PANGKALAN BANTENG – Kesulitan air bersih di sejumlah desa di kecamatan Pangkalan Banteng kian tak terabaikan lantaran pihak terkait sibuk menangani kebakaran lahan. Untuk mendapatkan air bersih, warga harus antre berjam-jam. Selain air yang didapat sedikit, kualitas air juga menurun.
Warga Amin Jaya, Rudi, harus lebih sabar mengantre untuk mengabil air di salah satu lokasi mata air di desa tersebut. ”Air sudah sangat berkurang, tapi yang ngambil makin banyak. Sehari hanya mampu ambil satu kali. Itupun hanya tiga jeriken,” katanya.
Tak hanya itu, hujan yang belum turun sejak satu bulan lalu juga ikut mematikan mata air di desanya. ”Sudah tidak ada hujan lagi, mata air mulai mampet,” keluhnya.
Warga lain, Setyo Rini, kini harus mengeluarkan biaya tambahan untuk membeli air bersih. Untuk tiap tangki miliknya yang berisi 1000 liter, harus menebus Rp 200 ribu. ”Satu profil tank itu bayar Rp 200 ribu,” katanya.
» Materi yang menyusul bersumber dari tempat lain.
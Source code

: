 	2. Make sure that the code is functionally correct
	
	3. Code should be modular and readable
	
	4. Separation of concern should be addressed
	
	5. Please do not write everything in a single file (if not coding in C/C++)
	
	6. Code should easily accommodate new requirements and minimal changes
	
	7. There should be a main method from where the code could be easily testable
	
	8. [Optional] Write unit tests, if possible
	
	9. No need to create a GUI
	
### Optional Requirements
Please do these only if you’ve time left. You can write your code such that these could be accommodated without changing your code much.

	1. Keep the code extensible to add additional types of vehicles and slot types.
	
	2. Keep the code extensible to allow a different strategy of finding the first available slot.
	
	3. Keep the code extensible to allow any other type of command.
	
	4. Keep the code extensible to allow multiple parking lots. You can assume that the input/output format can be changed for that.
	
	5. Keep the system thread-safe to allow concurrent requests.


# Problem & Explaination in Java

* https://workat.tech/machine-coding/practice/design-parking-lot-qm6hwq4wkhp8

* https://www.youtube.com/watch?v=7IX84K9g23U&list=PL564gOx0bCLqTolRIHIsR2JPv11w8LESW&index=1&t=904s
Meski sulit mendapatkan air bersih, warga ternyata masih enggan mengambil air di unit pengolah air bersih milik PDAM yang berada di Desa Sungai Hijau. Kondisi air yang berasa sedikit asin menjadi alasan penolakan warga.
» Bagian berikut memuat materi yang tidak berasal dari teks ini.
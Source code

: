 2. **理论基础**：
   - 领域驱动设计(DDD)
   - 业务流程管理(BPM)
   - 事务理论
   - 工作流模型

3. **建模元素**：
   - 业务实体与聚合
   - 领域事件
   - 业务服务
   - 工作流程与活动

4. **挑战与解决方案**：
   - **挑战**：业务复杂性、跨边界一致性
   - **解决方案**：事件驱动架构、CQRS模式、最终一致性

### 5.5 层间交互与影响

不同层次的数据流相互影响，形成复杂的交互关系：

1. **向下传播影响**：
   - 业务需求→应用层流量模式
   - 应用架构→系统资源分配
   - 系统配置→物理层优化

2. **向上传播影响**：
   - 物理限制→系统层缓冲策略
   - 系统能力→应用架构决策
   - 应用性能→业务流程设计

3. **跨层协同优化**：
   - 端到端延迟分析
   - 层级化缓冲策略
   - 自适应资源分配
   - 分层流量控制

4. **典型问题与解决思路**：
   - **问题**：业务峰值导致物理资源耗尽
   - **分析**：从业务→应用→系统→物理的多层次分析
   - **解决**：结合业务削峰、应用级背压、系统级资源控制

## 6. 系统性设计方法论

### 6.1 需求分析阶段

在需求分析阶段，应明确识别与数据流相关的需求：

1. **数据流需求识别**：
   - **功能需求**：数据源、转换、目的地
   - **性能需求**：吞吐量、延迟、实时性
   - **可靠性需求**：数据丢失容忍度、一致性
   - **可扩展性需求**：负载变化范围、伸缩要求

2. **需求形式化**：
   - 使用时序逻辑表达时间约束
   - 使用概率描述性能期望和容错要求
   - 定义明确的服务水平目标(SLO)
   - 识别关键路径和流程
”Kita serba salah, warga enggan mengambil air di PDAM karena airnya yang dihasilkan payau (asin). Beda dengan kondisi air pada tahun yang lalu,” ungkap Sahlan, Sekretaris Desa Amin Jaya.
Sementara itu, Direktur PDAM Tirta Arut Sapriansyah ketika dikonfirmasi membenarkan hal tersebut. Air hasil pengolahan PDAM di Unit Pangkalan Banteng memang sedikit payau.
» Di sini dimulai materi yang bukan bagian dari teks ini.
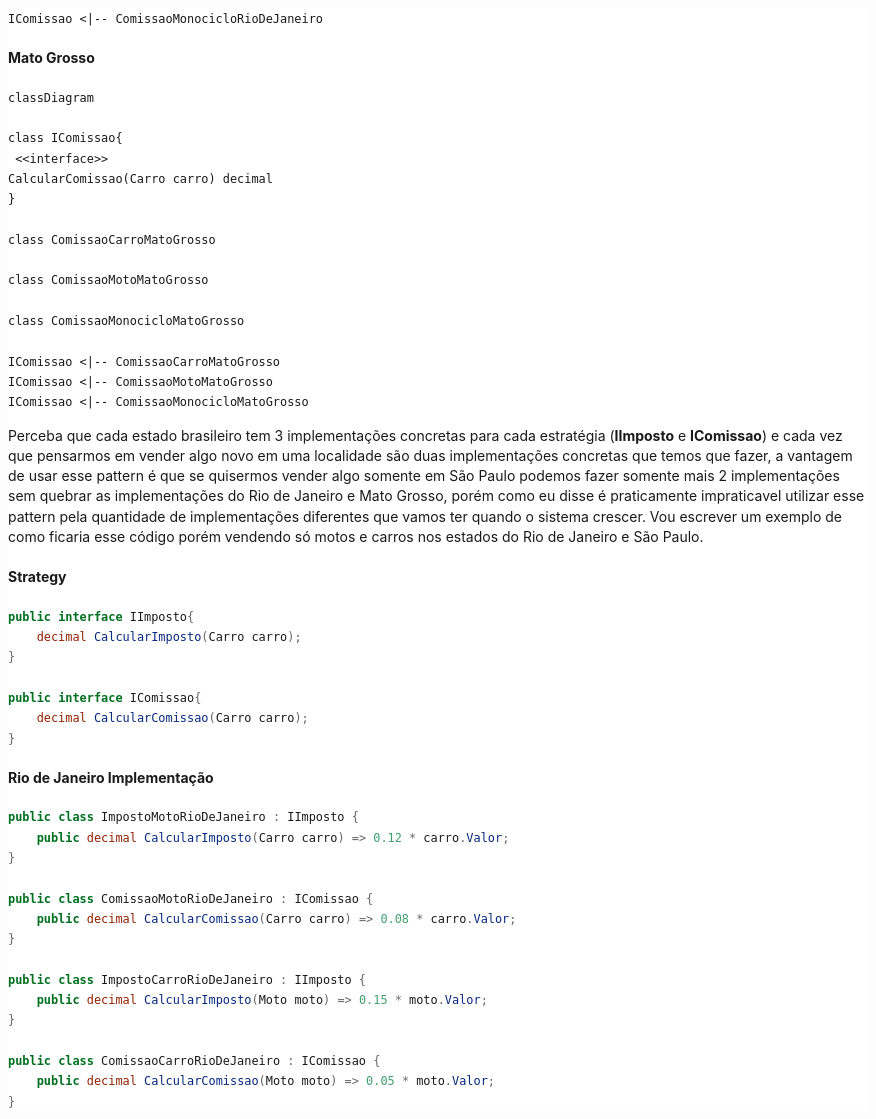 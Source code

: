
```mermaid
IComissao <|-- ComissaoMonocicloRioDeJaneiro

```

#### Mato Grosso

```mermaid
classDiagram

class IComissao{
 <<interface>>
CalcularComissao(Carro carro) decimal
}

class ComissaoCarroMatoGrosso

class ComissaoMotoMatoGrosso

class ComissaoMonocicloMatoGrosso

IComissao <|-- ComissaoCarroMatoGrosso
IComissao <|-- ComissaoMotoMatoGrosso
IComissao <|-- ComissaoMonocicloMatoGrosso

```
Perceba que cada estado brasileiro tem 3 implementações concretas para cada estratégia (__IImposto__ e __IComissao__) e cada vez que pensarmos em vender algo novo em uma localidade são duas implementações concretas que temos que fazer, a vantagem de usar esse pattern é que se quisermos vender algo somente em São Paulo podemos fazer somente mais 2 implementações sem quebrar as implementações do Rio de Janeiro e Mato Grosso, porém como eu disse é praticamente impraticavel utilizar esse pattern pela quantidade de implementações diferentes que vamos ter quando o sistema crescer.
Vou escrever um exemplo de como ficaria esse código porém vendendo só motos e carros nos estados do Rio de Janeiro e São Paulo.
#### Strategy
```csharp
public interface IImposto{
    decimal CalcularImposto(Carro carro);
}

public interface IComissao{
    decimal CalcularComissao(Carro carro);
}
```
#### Rio de Janeiro Implementação
```csharp
public class ImpostoMotoRioDeJaneiro : IImposto {
    public decimal CalcularImposto(Carro carro) => 0.12 * carro.Valor;
}

public class ComissaoMotoRioDeJaneiro : IComissao {
    public decimal CalcularComissao(Carro carro) => 0.08 * carro.Valor;
}

public class ImpostoCarroRioDeJaneiro : IImposto {
    public decimal CalcularImposto(Moto moto) => 0.15 * moto.Valor;
}

public class ComissaoCarroRioDeJaneiro : IComissao {
    public decimal CalcularComissao(Moto moto) => 0.05 * moto.Valor;
}
```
”Sudah cukup maksimal, dan kondisi airnya kali ini memang jauh berbeda dari tahun lalu. Bisa jadi karena kemarau tahun ini lebih parah jika dibandingkan tahun 2014 kemarin sehingga air laut lebih dominan,” ungkapnya.
Namun secara umum, kualitas air yang dihasilkan masih cukup baik untuk digunakan sebagai kebutuhan sehari-hari seperti mandi, cuci, dan sebagainya.
”Untuk tingkat kejernihan masih sangat baik, dan masih cukup aman untuk kebutuhan sehari-hari seperti mandi dan mencuci,” jelasanya. (sla/yit)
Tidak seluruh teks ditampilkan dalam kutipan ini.